A Digital Humanities Approach to the Design of Gesture-Driven Interactive Narratives

July 18, 2013, 08:30 | Long Paper, Embassy Regents C


Technologies allowing for gestural input and output have become more prevalent, e.g. the iPhone/iPad, Nintendo Wii and 3DS, and laptops with multi-touch-screen input and accelerometers to measure motion. However, there is a need to develop theory and technology for incorporating gestural technologies into expressive digital humanities systems. Toward addressing this need, we have developed interdisciplinary theory and technology for expressive gestural interfaces. In particular, we produced a platform for building interactive narrative systems that change emotional tone, theme, perspective, and other content elements in response to embodied user input on multi-touch devices. We have also produced scholarship that examines the implications and impacts of these emerging technologies [1] .


The digital humanities include the development of computing technologies to create and better understand subjective expression and narrative, topics usually studied in fields such as literary and cultural studies. Our open-source platform, the GeNIE system, implemented in Objective C, allows authors to create and better understand culturally salient, effective, gesture-driven interactive stories.
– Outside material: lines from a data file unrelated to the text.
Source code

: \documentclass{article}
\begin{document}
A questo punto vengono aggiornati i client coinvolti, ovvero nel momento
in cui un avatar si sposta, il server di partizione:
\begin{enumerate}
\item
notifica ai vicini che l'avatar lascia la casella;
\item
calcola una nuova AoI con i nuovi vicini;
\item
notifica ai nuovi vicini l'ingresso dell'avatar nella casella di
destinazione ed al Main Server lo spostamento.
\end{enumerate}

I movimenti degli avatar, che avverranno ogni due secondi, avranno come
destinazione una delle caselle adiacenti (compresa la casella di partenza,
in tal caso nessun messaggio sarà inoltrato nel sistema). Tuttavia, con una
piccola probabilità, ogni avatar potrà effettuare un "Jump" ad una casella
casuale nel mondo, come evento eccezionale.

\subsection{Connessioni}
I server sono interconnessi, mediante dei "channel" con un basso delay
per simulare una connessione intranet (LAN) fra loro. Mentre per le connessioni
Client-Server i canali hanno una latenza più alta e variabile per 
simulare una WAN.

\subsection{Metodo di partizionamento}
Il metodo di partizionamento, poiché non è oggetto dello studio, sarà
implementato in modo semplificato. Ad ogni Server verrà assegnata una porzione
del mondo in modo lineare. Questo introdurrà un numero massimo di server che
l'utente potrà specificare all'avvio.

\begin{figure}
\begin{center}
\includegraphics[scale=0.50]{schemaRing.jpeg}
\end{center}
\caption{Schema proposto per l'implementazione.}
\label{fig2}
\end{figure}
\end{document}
Three primary outcomes of this project are described below.

Theoretical Framework

Our new models conceptually build upon:

  • Theory and Technology for Interactive Narrative (Harrell, 2007)
  • Studies of human gesture (Ekman & Friesen, 1972; McNeil, 1992)
  • Studies of human-computer gestural input (Wexelblat, 1994)
  • Semiotics (Peirce, 1965)
  • Study of narrative (Goguen, 2001; Labov, 1972)
  • Study of conceptual metaphor (Lakoff & Johnson, 1980; Lakoff & Turner, 1989)
On this basis, we developed our own synthesizing process and framework discussed below.


Our research resulted in:

  • New Theory: We created a taxonomy of relationships between gestures performed by users as input to devices and narrative meanings in digital stories.
  • New Technology: We built an engine for implementing gesture-driven interactive narratives for mobile devices featuring touchscreens and a sample interactive narrative to instantiate and assess our outcomes.

New Theory

Our expansive definition of “gesture” encompasses a range of non-verbal communication types including hand gestures, posture, facial expression, and other forms of embodied meaning expression. When it comes to digital storytelling, there are two meanings of gesture that are likely to be used. These are:

  • Input Gesture: Gesture as a user input mechanism on specific device (such as a user clicking and dragging using a touchscreen)
  • Storyworld Gesture: Gesture as narrative act/expression within a particular media experience (such as a character in a game pointing at another character)
In C.S. Peirce’s classic work in semiotics, he describes multiple types of relationships that representations can have to meanings (Peirce, 1965). One of these types of relationships is termed “indexical.” It describes a function between the representation (representamen) and a meaning (object). The indexical relationship describes a function between these, i.e. how they (often indirectly) relate to one another. For example, “smoke” can be an index for “fire” when the presence of smoke indicates the presence of fire. This is relevant here, because when gestures performed by a user, such as moving a finger up and down (Input Gesture), causes gestures to be performed by a character, such as nodding her head (Storyworld Gesture), then we can say that the two gestures have an indexical relationship to one another.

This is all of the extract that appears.